Shekau décide alors de prendre part au mouvement lancé par Yusuf, qui séduit la jeunesse désoeuvrée de Maiduguri en accusant les valeurs occidentales, instaurées par les colons britanniques, d'être responsables des maux dont souffre le Nigeria, comme la corruption rampante et l'immense pauvreté de la majorité de la population.

Shekau «était un homme simple et insouciant au début. Les autres étudiants se moquaient parfois de lui pour ses comportements un peu idiots qui traduisaient son déséquilibre mental» rapporte Kayam Bulama, un de ses compagnons de classe de l'époque.

Mais peu après sa rencontre avec Mohammed Yusuf, «il a commencé à être très emporté et radical, évitant les autres étudiants pour ne plus s'entourer que des membres de la secte» ajoute M. Bulama.

Du temps de Mohammed Yusuf, Boko Haram était déjà violent, mais surtout focalisé sur l'application rigoriste de la charia, la loi islamique, dans le nord du Nigeria, majoritairement musulman.

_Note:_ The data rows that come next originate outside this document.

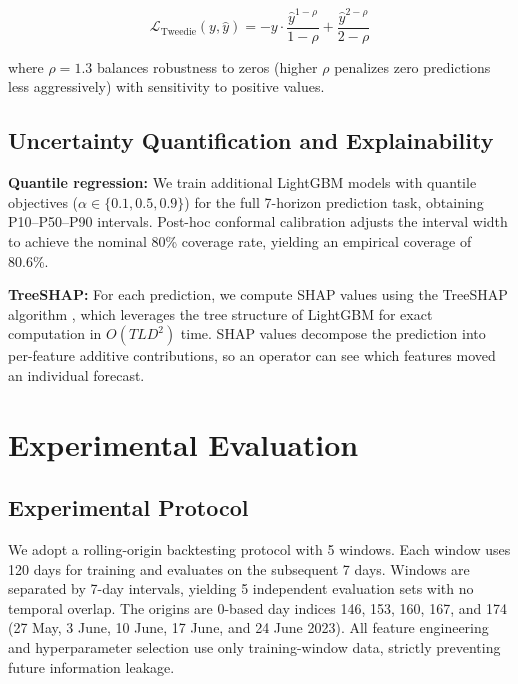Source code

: \documentclass[review,authoryear]{elsarticle}
\begin{document}
\begin{equation}
    \mathcal{L}_{\text{Tweedie}}(y, \hat{y}) = -y \cdot \frac{\hat{y}^{1-\rho}}{1-\rho} + \frac{\hat{y}^{2-\rho}}{2-\rho}
    \label{eq:tweedie}
\end{equation}

where $\rho = 1.3$ balances robustness to zeros (higher $\rho$ penalizes zero predictions less aggressively) with sensitivity to positive values.

\subsection{Uncertainty Quantification and Explainability}

\textbf{Quantile regression:} We train additional LightGBM models with quantile objectives ($\alpha \in \{0.1, 0.5, 0.9\}$) for the full 7-horizon prediction task, obtaining P10--P50--P90 intervals. Post-hoc conformal calibration adjusts the interval width to achieve the nominal 80\% coverage rate, yielding an empirical coverage of 80.6\%.

\textbf{TreeSHAP:} For each prediction, we compute SHAP values using the TreeSHAP algorithm \citep{lundberg2020trees}, which leverages the tree structure of LightGBM for exact computation in $O(TLD^2)$ time. SHAP values decompose the prediction into per-feature additive contributions, so an operator can see which features moved an individual forecast.

\section{Experimental Evaluation}

\subsection{Experimental Protocol}
\label{sec:protocol}

We adopt a rolling-origin backtesting protocol with 5 windows. Each window uses 120 days for training and evaluates on the subsequent 7 days. Windows are separated by 7-day intervals, yielding 5 independent evaluation sets with no temporal overlap. The origins are 0-based day indices 146, 153, 160, 167, and 174 (27 May, 3 June, 10 June, 17 June, and 24 June 2023). All feature engineering and hyperparameter selection use only training-window data, strictly preventing future information leakage.
\end{document}
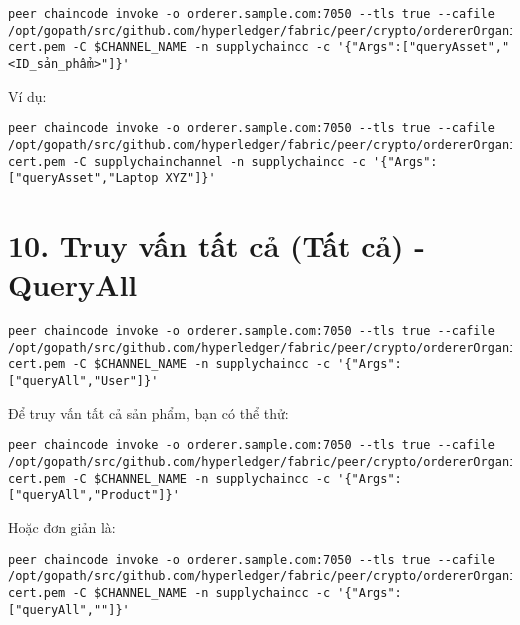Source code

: \documentclass{article}
\begin{document}
\begin{lstlisting}[breaklines=true]
peer chaincode invoke -o orderer.sample.com:7050 --tls true --cafile /opt/gopath/src/github.com/hyperledger/fabric/peer/crypto/ordererOrganizations/sample.com/orderers/orderer.sample.com/msp/tlscacerts/tlsca.sample.com-cert.pem -C $CHANNEL_NAME -n supplychaincc -c '{"Args":["queryAsset","<ID_sản_phẩm>"]}'
\end{lstlisting}

Ví dụ:

\begin{lstlisting}[breaklines=true]
peer chaincode invoke -o orderer.sample.com:7050 --tls true --cafile /opt/gopath/src/github.com/hyperledger/fabric/peer/crypto/ordererOrganizations/sample.com/orderers/orderer.sample.com/msp/tlscacerts/tlsca.sample.com-cert.pem -C supplychainchannel -n supplychaincc -c '{"Args":["queryAsset","Laptop XYZ"]}'
\end{lstlisting}

\section{10. Truy vấn tất cả (Tất cả) - QueryAll}

\begin{lstlisting}[breaklines=true]
peer chaincode invoke -o orderer.sample.com:7050 --tls true --cafile /opt/gopath/src/github.com/hyperledger/fabric/peer/crypto/ordererOrganizations/sample.com/orderers/orderer.sample.com/msp/tlscacerts/tlsca.sample.com-cert.pem -C $CHANNEL_NAME -n supplychaincc -c '{"Args":["queryAll","User"]}'
\end{lstlisting}

Để truy vấn tất cả sản phẩm, bạn có thể thử:

\begin{lstlisting}[breaklines=true]
peer chaincode invoke -o orderer.sample.com:7050 --tls true --cafile /opt/gopath/src/github.com/hyperledger/fabric/peer/crypto/ordererOrganizations/sample.com/orderers/orderer.sample.com/msp/tlscacerts/tlsca.sample.com-cert.pem -C $CHANNEL_NAME -n supplychaincc -c '{"Args":["queryAll","Product"]}'
\end{lstlisting}

Hoặc đơn giản là:

\begin{lstlisting}[breaklines=true]
peer chaincode invoke -o orderer.sample.com:7050 --tls true --cafile /opt/gopath/src/github.com/hyperledger/fabric/peer/crypto/ordererOrganizations/sample.com/orderers/orderer.sample.com/msp/tlscacerts/tlsca.sample.com-cert.pem -C $CHANNEL_NAME -n supplychaincc -c '{"Args":["queryAll",""]}'
\end{lstlisting}
\end{document}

Avec l'arrivée de Shekau à la tête du groupe, à la mort de Yusuf, tué par l'armée en 2009, les attaques à répétition contre les populations civiles, chrétiens et musulmans, ont fait oublier les prêches de son prédécesseur contre le régime nigérian corrompu, selon les experts. Boko Haram commençait alors à semer une terreur impitoyable sous l'égide de l'insaisissable Shekau.